■ TRY IT: Please give again, exactly, every line of the material from the one containing "- **Security**: 查看安全事件" to the end, including both of those lines.

[GIVEN INFORMATION — start]

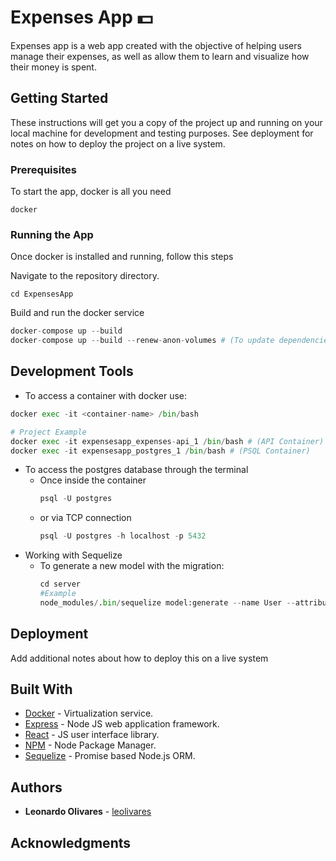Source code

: # Expenses App :dollar:

Expenses app is a web app created with the objective of helping users manage their expenses, as well as allow them to learn and visualize how their money is spent.

## Getting Started

These instructions will get you a copy of the project up and running on your local machine for development and testing purposes. See deployment for notes on how to deploy the project on a live system.

### Prerequisites

To start the app, docker is all you need

```
docker
```

### Running the App

Once docker is installed and running, follow this steps

Navigate to the repository directory.

```
cd ExpensesApp
```

Build and run the docker service

``` python
docker-compose up --build
docker-compose up --build --renew-anon-volumes # (To update dependencies)
```

## Development Tools

- To access a container with docker use:

``` python
docker exec -it <container-name> /bin/bash

# Project Example
docker exec -it expensesapp_expenses-api_1 /bin/bash # (API Container)
docker exec -it expensesapp_postgres_1 /bin/bash # (PSQL Container)
```
- To access the postgres database through the terminal
    * Once inside the container
        ``` python
        psql -U postgres
        ```
    * or via TCP connection
        ``` python
        psql -U postgres -h localhost -p 5432
        ```
- Working with Sequelize
    * To generate a new model with the migration:
        ``` python
        cd server
        #Example
        node_modules/.bin/sequelize model:generate --name User --attributes firstName:string lastName:string,email:string
        ```

## Deployment

Add additional notes about how to deploy this on a live system

## Built With

* [Docker](https://www.docker.com/) - Virtualization service.
* [Express](https://expressjs.com/) - Node JS web application framework.
* [React](https://reactjs.org/) - JS user interface library.
* [NPM](https://www.npmjs.com/) - Node Package Manager.
* [Sequelize](https://sequelize.org/) - Promise based Node.js ORM.

## Authors

* **Leonardo Olivares** - [leolivares](https://github.com/leolivares)

## Acknowledgments

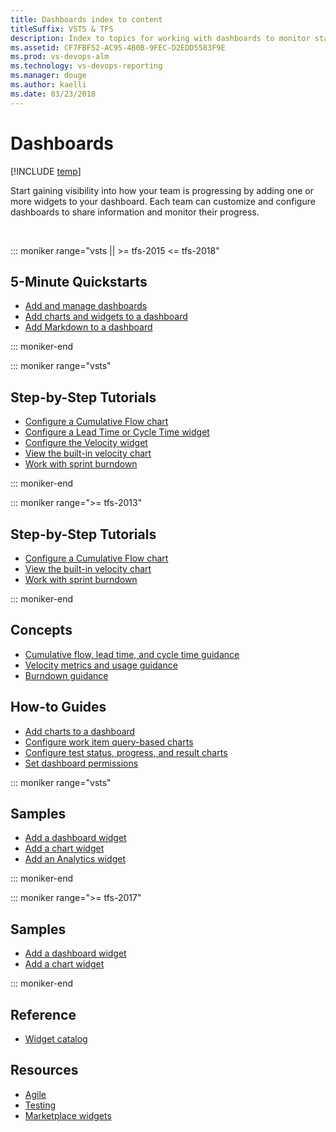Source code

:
 ```yaml
---
title: Dashboards index to content
titleSuffix: VSTS & TFS
description: Index to topics for working with dashboards to monitor status and trends in Visual Studio Team Services & Team Foundation Server   
ms.assetid: CF7FBF52-AC95-4B0B-9FEC-D2EDD5583F9E
ms.prod: vs-devops-alm
ms.technology: vs-devops-reporting
ms.manager: douge
ms.author: kaelli
ms.date: 03/23/2018
---
```


# Dashboards 

[!INCLUDE [temp](../../_shared/version-vsts-tfs-all-versions.md)]


Start gaining visibility into how your team is progressing by adding one or more widgets to your dashboard. Each team can customize and configure dashboards to share information and monitor their progress.  

<!---
## Overview  
[Charts, dashboards, and widgets](overview.md)
-->


 

::: moniker range="vsts || >= tfs-2015 <= tfs-2018"

## 5-Minute Quickstarts  
- [Add and manage dashboards](dashboards.md)  
- [Add charts and widgets to a dashboard](add-widget-to-dashboard.md)  
- [Add Markdown to a dashboard](add-markdown-to-dashboard.md)   

::: moniker-end

::: moniker range="vsts"
## Step-by-Step Tutorials

- [Configure a Cumulative Flow chart](cumulative-flow.md?toc=/vsts/report/dashboards/toc.json&bc=/vsts/report/dashboards/breadcrumb/toc.json)
- [Configure a Lead Time or Cycle Time widget](cycle-time-and-lead-time.md?toc=/vsts/report/dashboards/toc.json&bc=/vsts/report/dashboards/breadcrumb/toc.json)
- [Configure the Velocity widget](team-velocity.md?toc=/vsts/report/dashboards/toc.json&bc=/vsts/report/dashboards/breadcrumb/toc.json)
- [View the built-in velocity chart](velocity-chart-data-store.md)
- [Work with sprint burndown](../../work/scrum/sprint-burndown.md?toc=/vsts/report/dashboards/toc.json&bc=/vsts/report/dashboards/breadcrumb/toc.json)

::: moniker-end


::: moniker range=">= tfs-2013"

## Step-by-Step Tutorials

- [Configure a Cumulative Flow chart](cumulative-flow.md?toc=/vsts/report/dashboards/toc.json&bc=/vsts/report/dashboards/breadcrumb/toc.json)
- [View the built-in velocity chart](velocity-chart-data-store.md)
- [Work with sprint burndown](../../work/scrum/sprint-burndown.md?toc=/vsts/report/dashboards/toc.json&bc=/vsts/report/dashboards/breadcrumb/toc.json)

::: moniker-end


## Concepts
- [Cumulative flow, lead time, and cycle time guidance](cumulative-flow-cycle-lead-time-guidance.md?toc=/vsts/report/dashboards/toc.json&bc=/vsts/report/dashboards/breadcrumb/toc.json)
- [Velocity metrics and usage guidance](velocity-guidance.md)
- [Burndown guidance](burndown-guidance.md?toc=/vsts/report/dashboards/toc.json&bc=/vsts/report/dashboards/breadcrumb/toc.json)


## How-to Guides
- [Add charts to a dashboard](add-charts-to-dashboard.md)  
- [Configure work item query-based charts](charts.md)
- [Configure test status, progress, and result charts](../../manual-test/getting-started/track-test-status.md?toc=/vsts/report/dashboards/toc.json&bc=/vsts/report/dashboards/breadcrumb/toc.json)  
- [Set dashboard permissions](dashboard-permissions.md)  


::: moniker range="vsts"
## Samples
- [Add a dashboard widget](../../extend/develop/add-dashboard-widget.md?toc=/vsts/report/dashboards/toc.json&bc=/vsts/report/dashboards/breadcrumb/toc.json)  
- [Add a chart widget](../../extend/develop/add-chart.md?toc=/vsts/report/dashboards/toc.json&bc=/vsts/report/dashboards/breadcrumb/toc.json)
- [Add an Analytics widget](../extend-analytics/example-analytics-widget.md?toc=/vsts/report/dashboards/toc.json&bc=/vsts/report/dashboards/breadcrumb/toc.json)

::: moniker-end

::: moniker range=">= tfs-2017"
## Samples
- [Add a dashboard widget](../../extend/develop/add-dashboard-widget.md?toc=/vsts/report/dashboards/toc.json&bc=/vsts/report/dashboards/breadcrumb/toc.json)  
- [Add a chart widget](../../extend/develop/add-chart.md?toc=/vsts/report/dashboards/toc.json&bc=/vsts/report/dashboards/breadcrumb/toc.json)

::: moniker-end


## Reference 
- [Widget catalog](widget-catalog.md)  
 
## Resources 
- [Agile](/vsts/#pivot=services&panel=agile)
- [Testing](/vsts/#pivot=services&panel=testing)
- [Marketplace widgets](https://marketplace.visualstudio.com/search?term=widget&target=VSTS&category=All%20categories&sortBy=Relevance)  
 
   
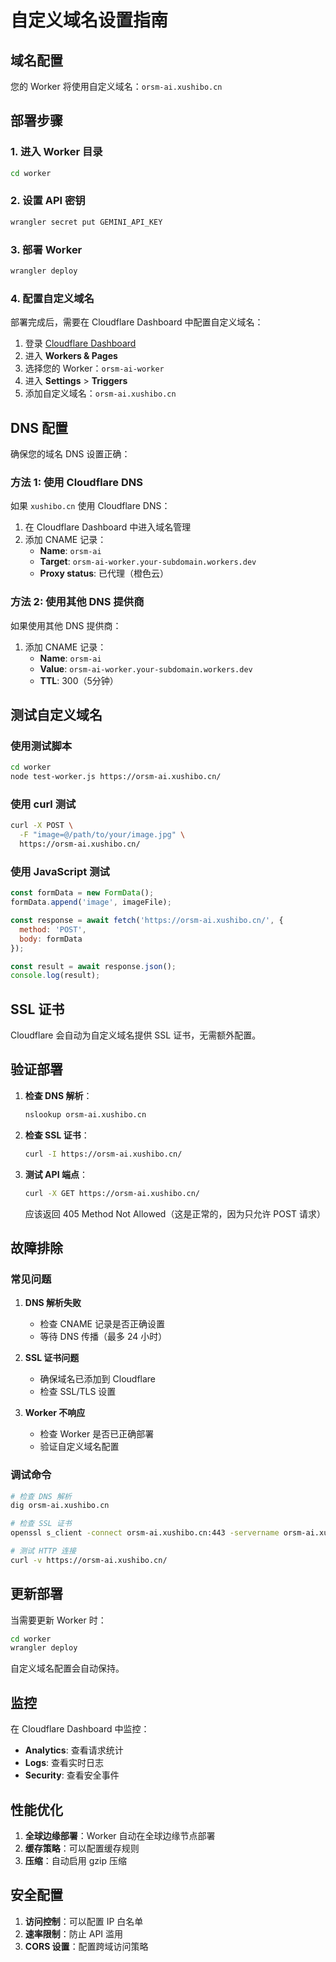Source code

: # 自定义域名设置指南

## 域名配置

您的 Worker 将使用自定义域名：`orsm-ai.xushibo.cn`

## 部署步骤

### 1. 进入 Worker 目录

```bash
cd worker
```

### 2. 设置 API 密钥

```bash
wrangler secret put GEMINI_API_KEY
```

### 3. 部署 Worker

```bash
wrangler deploy
```

### 4. 配置自定义域名

部署完成后，需要在 Cloudflare Dashboard 中配置自定义域名：

1. 登录 [Cloudflare Dashboard](https://dash.cloudflare.com)
2. 进入 **Workers & Pages**
3. 选择您的 Worker：`orsm-ai-worker`
4. 进入 **Settings** > **Triggers**
5. 添加自定义域名：`orsm-ai.xushibo.cn`

## DNS 配置

确保您的域名 DNS 设置正确：

### 方法 1: 使用 Cloudflare DNS

如果 `xushibo.cn` 使用 Cloudflare DNS：

1. 在 Cloudflare Dashboard 中进入域名管理
2. 添加 CNAME 记录：
   - **Name**: `orsm-ai`
   - **Target**: `orsm-ai-worker.your-subdomain.workers.dev`
   - **Proxy status**: 已代理（橙色云）

### 方法 2: 使用其他 DNS 提供商

如果使用其他 DNS 提供商：

1. 添加 CNAME 记录：
   - **Name**: `orsm-ai`
   - **Value**: `orsm-ai-worker.your-subdomain.workers.dev`
   - **TTL**: 300（5分钟）

## 测试自定义域名

### 使用测试脚本

```bash
cd worker
node test-worker.js https://orsm-ai.xushibo.cn/
```

### 使用 curl 测试

```bash
curl -X POST \
  -F "image=@/path/to/your/image.jpg" \
  https://orsm-ai.xushibo.cn/
```

### 使用 JavaScript 测试

```javascript
const formData = new FormData();
formData.append('image', imageFile);

const response = await fetch('https://orsm-ai.xushibo.cn/', {
  method: 'POST',
  body: formData
});

const result = await response.json();
console.log(result);
```

## SSL 证书

Cloudflare 会自动为自定义域名提供 SSL 证书，无需额外配置。

## 验证部署

1. **检查 DNS 解析**：
   ```bash
   nslookup orsm-ai.xushibo.cn
   ```

2. **检查 SSL 证书**：
   ```bash
   curl -I https://orsm-ai.xushibo.cn/
   ```

3. **测试 API 端点**：
   ```bash
   curl -X GET https://orsm-ai.xushibo.cn/
   ```
   应该返回 405 Method Not Allowed（这是正常的，因为只允许 POST 请求）

## 故障排除

### 常见问题

1. **DNS 解析失败**
   - 检查 CNAME 记录是否正确设置
   - 等待 DNS 传播（最多 24 小时）

2. **SSL 证书问题**
   - 确保域名已添加到 Cloudflare
   - 检查 SSL/TLS 设置

3. **Worker 不响应**
   - 检查 Worker 是否已正确部署
   - 验证自定义域名配置

### 调试命令

```bash
# 检查 DNS 解析
dig orsm-ai.xushibo.cn

# 检查 SSL 证书
openssl s_client -connect orsm-ai.xushibo.cn:443 -servername orsm-ai.xushibo.cn

# 测试 HTTP 连接
curl -v https://orsm-ai.xushibo.cn/
```

## 更新部署

当需要更新 Worker 时：

```bash
cd worker
wrangler deploy
```

自定义域名配置会自动保持。

## 监控

在 Cloudflare Dashboard 中监控：
- **Analytics**: 查看请求统计
- **Logs**: 查看实时日志
- **Security**: 查看安全事件

## 性能优化

1. **全球边缘部署**：Worker 自动在全球边缘节点部署
2. **缓存策略**：可以配置缓存规则
3. **压缩**：自动启用 gzip 压缩

## 安全配置

1. **访问控制**：可以配置 IP 白名单
2. **速率限制**：防止 API 滥用
3. **CORS 设置**：配置跨域访问策略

[GIVEN INFORMATION — finish]

■ OUTPUT BELOW:
- **Security**: 查看安全事件

## 性能优化

1. **全球边缘部署**：Worker 自动在全球边缘节点部署
2. **缓存策略**：可以配置缓存规则
3. **压缩**：自动启用 gzip 压缩

## 安全配置

1. **访问控制**：可以配置 IP 白名单
2. **速率限制**：防止 API 滥用
3. **CORS 设置**：配置跨域访问策略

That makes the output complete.